Inanimate objects take on human qualities if you work with them long enough (which is why people name their cars). I have come, over the past few years, to view myself as sort of the “protector” of this large, old, bloated, taped up system.

As pathetic as it is to say, it is my friend in a way. I am able to “kick the jukebox” so to speak. Other people get their quarters eaten. Its like that old car that you have to turn the key and press the gas in a very specific way to get to start. I know all the quirks. They say it is broken. I say it works but you have to know how to use it.

The fact is it works pretty well considering you’re trying to anticipate and code for all possible behaviors of 120,000 people while making sure you don’t break anything else. We interface with HCA’s payroll, their HR system (hires, terminations, etc), offer 11 different benefit plans which require interfacing with upwards of 20 different benefit providers (aetna, cigna, prudential, etc). We run the call center (imagine trying to train people who make 10 dollars an hour in all the hundreds of nuanced rules that make up HCA’s benefits package). You run up against a well known truism of software development: You can’t code around idiots.

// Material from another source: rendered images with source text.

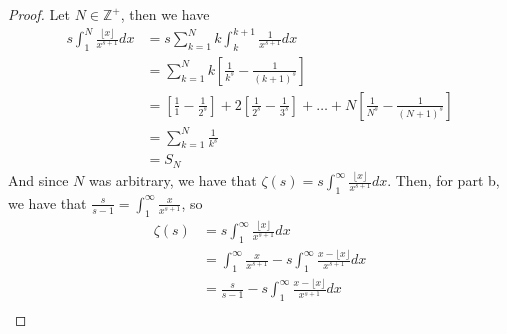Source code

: \documentclass[hidelinks,12pt]{article}
\newcommand{\Z}{\mathbb{Z}}
\begin{document}
\begin{enumerate}
\begin{enumerate}[label=(\alph*).]
   \end{enumerate} 
   \begin{proof}
   Let \(N\in\Z^{+}\), then we have
   \begin{align*}
       s\int_{1}^{N}\frac{\lfloor x\rfloor}{x^{s+1}}dx&=s\sum_{k=1}^{N}k\int_{k}^{k+1}\frac{1}{x^{s+1}}dx\\
                                                      &=\sum_{k=1}^{N}k\left[\frac{1}{k^{s}}-\frac{1}{(k+1)^{s}}\right]\\
                                                      &=\left[\frac{1}{1}-\frac{1}{2^{s}}\right]+2\left[\frac{1}{2^{s}}-\frac{1}{3^{s}}\right]+\dots+N\left[\frac{1}{N^{s}}-\frac{1}{(N+1)^{s}}\right]\\
                                                      &=\sum_{k=1}^{N}\frac{1}{k^{s}}\\
                                                      &=S_{N}\tag{N-th partial sum}
   \end{align*}
   And since \(N\) was arbitrary, we have that \(\zeta(s)=s\int_{1}^{\infty}\frac{\lfloor x\rfloor}{x^{s+1}}dx\). Then, for part b, we have that \(\frac{s}{s-1}=\int_{1}^{\infty}\frac{x}{x^{s+1}}\), so \begin{align*}
       \zeta(s)&=s\int_{1}^{\infty}\frac{\lfloor x\rfloor}{x^{s+1}}dx\\
       &=\int_{1}^{\infty}\frac{x}{x^{s+1}}-s\int_{1}^{\infty}\frac{x-\lfloor x\rfloor}{x^{s+1}}dx\\
       &=\frac{s}{s-1}-s\int_{1}^{\infty}\frac{x-\lfloor x\rfloor}{x^{s+1}}dx\\
   \end{align*}
   \end{proof}
\end{enumerate}
\end{document}
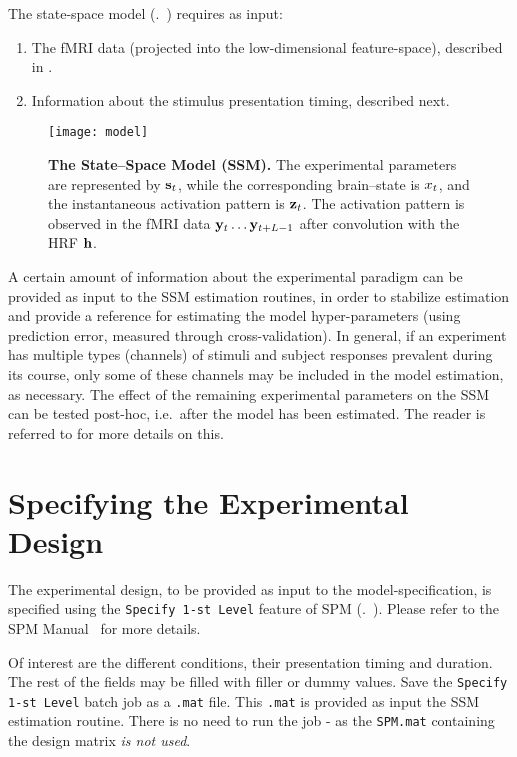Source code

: 
The state-space model (\cf.~) requires as input:
\begin{enumerate}
  \item The fMRI data (projected into the low-dimensional
  feature-space), described in .
  \item Information about the stimulus presentation timing,
  described next.
\end{enumerate}

\begin{figure}
\centering
\texttt{[image: model]}
    \caption[The State--Space Model (SSM)]{\textbf{The State--Space Model (SSM).
    } The experimental parameters are represented by ${\mathbf{s}}_t$,
    while the corresponding brain--state is ${x}_t$, and
    the instantaneous activation pattern is ${\mathbf{z}}_t$.
    The activation pattern is observed in the fMRI data ${\mathbf{y}}_t\ldots
    {\mathbf{y}}_{t+L-1}$  after convolution with the HRF ${\mathbf{h}}$.
    \label{fig:model}
    }
\end{figure}


A certain amount of information about the experimental paradigm can
be provided as input to the SSM estimation routines, in order to
stabilize estimation and provide a reference for estimating the
model hyper-parameters (using prediction error, measured through
cross-validation). In general, if an experiment has multiple types
(channels) of stimuli and subject responses prevalent during its
course, only some of these channels may be included in the model
estimation, as necessary. The effect of the remaining experimental
parameters on the SSM can be tested post-hoc, i.e.~after the model
has been estimated. The reader is referred to
\cite{Janoos2010g,Janoos2011} for more details on this.

\section{Specifying the Experimental Design}
\label{sec:specify}
The experimental design, to be provided as input to the
model-specification, is specified using the \verb"Specify 1-st Level"
feature of SPM (\cf.~\Fig ). Please refer to the SPM
Manual~\cite{TheFILMethodsGroup2011} for more details.

Of interest are the different conditions, their presentation timing
and duration. The rest of the fields may be filled with filler or
dummy values. Save the \verb"Specify 1-st Level" batch job as a
\verb".mat" file. This \verb".mat" is provided as input the SSM
estimation routine. There is no need to run the job - as the
\verb"SPM.mat" containing the design matrix \emph{is not used}.

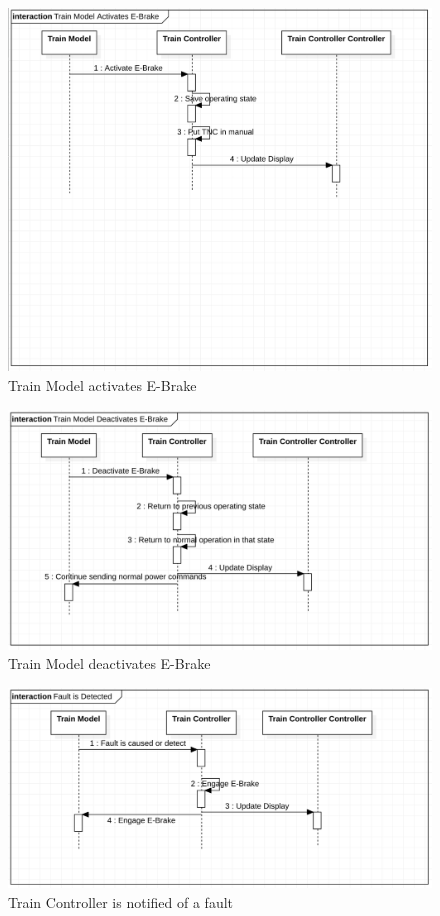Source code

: \documentclass{article}
\begin{document}
    \begin{figure}[H]
        \centering
        \includegraphics[width=\textwidth]{./TNCSD/TrnModelAct.png}
        \caption{Train Model activates E-Brake}
        \label{fig:Train Model activates E-Brake}
    \end{figure}
    
    \begin{figure}[H]
        \centering
        \includegraphics[width=\textwidth]{./TNCSD/TrnModelDeact.png}
        \caption{Train Model deactivates E-Brake}
        \label{fig:Train Model deactivates E-Brake}
    \end{figure}
    
    \begin{figure}[H]
        \centering
        \includegraphics[width=\textwidth]{./TNCSD/FaultDetected.png}
        \caption{Train Controller is notified of a fault}
        \label{fig:Train Controller is notified of a fault}
    \end{figure}
\end{document}
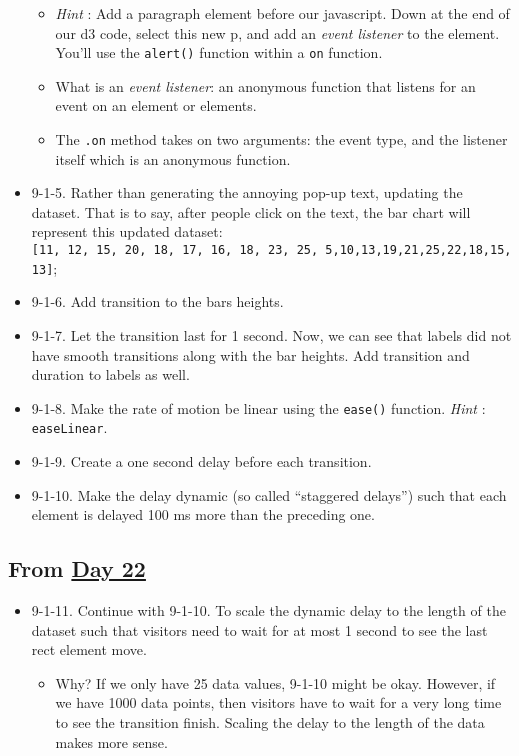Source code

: \documentclass[
]{book}
\providecommand{\tightlist}{%
  \setlength{\itemsep}{0pt}\setlength{\parskip}{0pt}}
\begin{document}
\begin{itemize}
  \begin{itemize}
  \item
    \emph{Hint} : Add a paragraph element before our javascript. Down at the end of our d3 code, select this new p, and add an \emph{event listener} to the element. You'll use the \texttt{alert()} function within a \texttt{on} function.
  \item
    What is an \emph{event listener}: an anonymous function that listens for an event on an element or elements.
  \item
    The \texttt{.on} method takes on two arguments: the event type, and the listener itself which is an anonymous function.
  \end{itemize}
\item
  9-1-5. Rather than generating the annoying pop-up text, updating the dataset. That is to say, after people click on the text, the bar chart will represent this updated dataset: \texttt{{[}11,\ 12,\ 15,\ 20,\ 18,\ 17,\ 16,\ 18,\ 23,\ 25,\ 5,10,13,19,21,25,22,18,15,13{]}};
\item
  9-1-6. Add transition to the bars heights.
\item
  9-1-7. Let the transition last for 1 second. Now, we can see that labels did not have smooth transitions along with the bar heights. Add transition and duration to labels as well.
\item
  9-1-8. Make the rate of motion be linear using the \texttt{ease()} function. \emph{Hint} : \texttt{easeLinear}.
\item
  9-1-9. Create a one second delay before each transition.
\item
  9-1-10. Make the delay dynamic (so called ``staggered delays'') such that each element is delayed 100 ms more than the preceding one.
\end{itemize}

\hypertarget{from-day-22-1}{%
\subsection{\texorpdfstring{From \href{https://observablehq.com/@hongtaoh/day-twenty-two-spet-15th-2020}{Day 22}}{From Day 22}}\label{from-day-22-1}}

\begin{itemize}
\item
  9-1-11. Continue with 9-1-10. To scale the dynamic delay to the length of the dataset such that visitors need to wait for at most 1 second to see the last rect element move.

  \begin{itemize}
  \tightlist
  \item
    Why? If we only have 25 data values, 9-1-10 might be okay. However, if we have 1000 data points, then visitors have to wait for a very long time to see the transition finish. Scaling the delay to the length of the data makes more sense.
  \end{itemize}
\end{itemize}
\end{document}
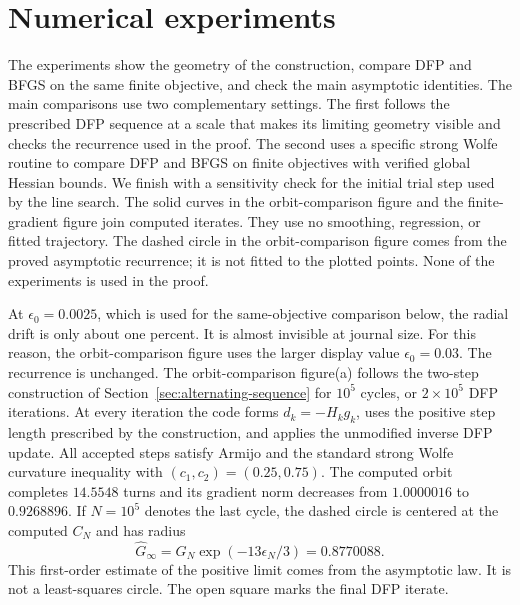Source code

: \documentclass[11pt]{article}
\begin{document}
\section{Numerical experiments}
\label{sec:numerics}

The experiments show the geometry of the construction, compare DFP and BFGS
on the same finite objective, and check the main asymptotic identities.  The
main comparisons use two complementary settings.  The first follows the
prescribed DFP sequence at a scale that makes its limiting geometry visible
and checks the recurrence used in the proof.  The second uses a specific
strong Wolfe routine to compare DFP and BFGS on finite objectives with
verified global Hessian bounds.  We finish with a sensitivity check for the
initial trial step used by the line search.  The solid curves in
the orbit-comparison figure and
the finite-gradient figure join computed iterates.  They use no
smoothing, regression, or fitted trajectory.  The dashed circle in
the orbit-comparison figure comes from the proved asymptotic recurrence;
it is not fitted to the plotted points.  None of the experiments is used in
the proof.


At $\epsilon_0=0.0025$, which is used for the same-objective comparison below,
the radial drift is only about one percent.  It is almost invisible at journal
size.  For this reason, the orbit-comparison figure uses the larger
display value $\epsilon_0=0.03$.  The recurrence is unchanged.
The orbit-comparison figure(a) follows the two-step construction of
Section~\ref{sec:alternating-sequence} for $10^5$ cycles, or $2\times10^5$
DFP iterations.  At every iteration the code forms $d_k=-H_kg_k$, uses the
positive step length prescribed by the construction, and applies the
unmodified inverse DFP update.  All accepted steps satisfy Armijo and the
standard strong Wolfe curvature inequality with
$(c_1,c_2)=(0.25,0.75)$.  The computed orbit completes $14.5548$ turns and its
gradient norm decreases from $1.0000016$ to $0.9268896$.  If $N=10^5$ denotes
the last cycle, the dashed circle is centered at the computed $C_N$ and has
radius
\[
  \widehat G_\infty=G_N\exp(-13\epsilon_N/3)=0.8770088.
\]
This first-order estimate of the positive limit comes from the asymptotic law.
It is not a least-squares circle.  The open square marks the final DFP iterate.
\end{document}
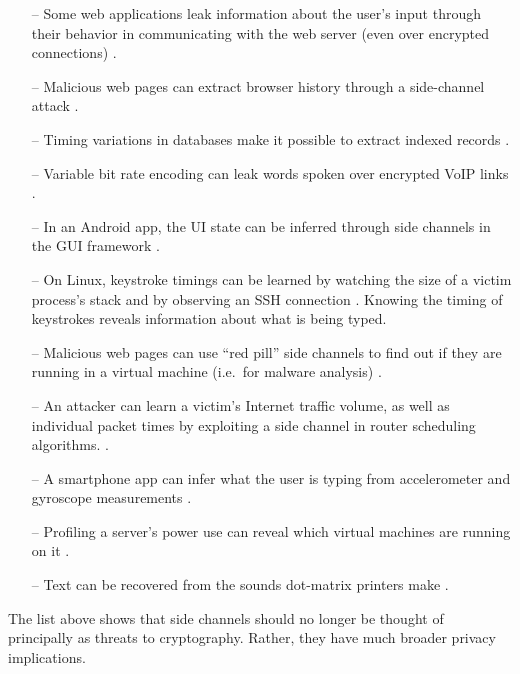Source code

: \documentclass[letterpaper,twocolumn,10pt]{article}
\begin{document}
\begin{itemize}
    \item[--] Some web applications leak information about the user's input through
          their behavior in communicating with the web server (even over
          encrypted connections) \cite{bortz2007exposing, chen2010side}.
    \item[--] Malicious web pages can extract browser history through a side-channel attack
          \cite{weinberg2011still}. 
    \item[--] Timing variations in databases make it possible to extract
          indexed records \cite{futoransky2007nd2db}.
    \item[--] Variable bit rate encoding can leak words spoken over encrypted
        VoIP links \cite{white2011phonotactic}.
    \item[--] In an Android app, the UI state can be inferred through side channels
          in the GUI framework \cite{chen2014peeking}.
    \item[--] On Linux, keystroke timings can be learned by watching the size of
          a victim process's stack \cite{zhang2009peeping} and by observing an
          SSH connection \cite{song2001timing}. Knowing the timing of keystrokes
          reveals information about what is being typed.
    \item[--] Malicious web pages can use ``red pill'' side channels to find out if
          they are running in a virtual machine (i.e.\ for malware analysis)
          \cite{ho2014tick}.
    \item[--] An attacker can learn a victim's Internet traffic volume, as well as
          individual packet times by exploiting a side channel in router
          scheduling algorithms. \cite{kadloor2010low}.
    \item[--] A smartphone app can infer what the user is typing from accelerometer
          and gyroscope measurements \cite{owusu2012accessory,
          cai2012practicality}.
    \item[--] Profiling a server's power use can reveal which virtual machines
        are running on it \cite{hlavacs2011energy}.
    \item[--] Text can be recovered from the sounds dot-matrix printers make
          \cite{backes2010acoustic}.
\end{itemize}

The list above shows that side channels should no longer be thought of
principally as threats to cryptography. Rather, they have much broader privacy
implications.
\end{document}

This doesn’t really mean they’re idiots (although some of them likely are). They (employees and benefits center reps) simply do things we never anticipate, and when something goes wrong and we can’t see it…..we have to wait until the employees identify themselves, at which point people get upset, especially if it happens to someone who works at HCA corporate. They get to scream directly at us, instead of using the call center or HR departments like everyone else.

The neat thing about this is that I got to see it develop. I went from knowing nothing and thinking it was all vastly complex and unknowable…literally being in awe of how quickly and accurately some people could make things happen…..to seeing all those people move on to other jobs and have other people think of me the same way. I now realize it isn’t all that complex or unknowable, it just takes a very long time to learn….which is a good thing. If it were quick and easy, I would make 7 bucks an hour.

So I say good-bye to my ailing system. Go reveal your secrets to someone else.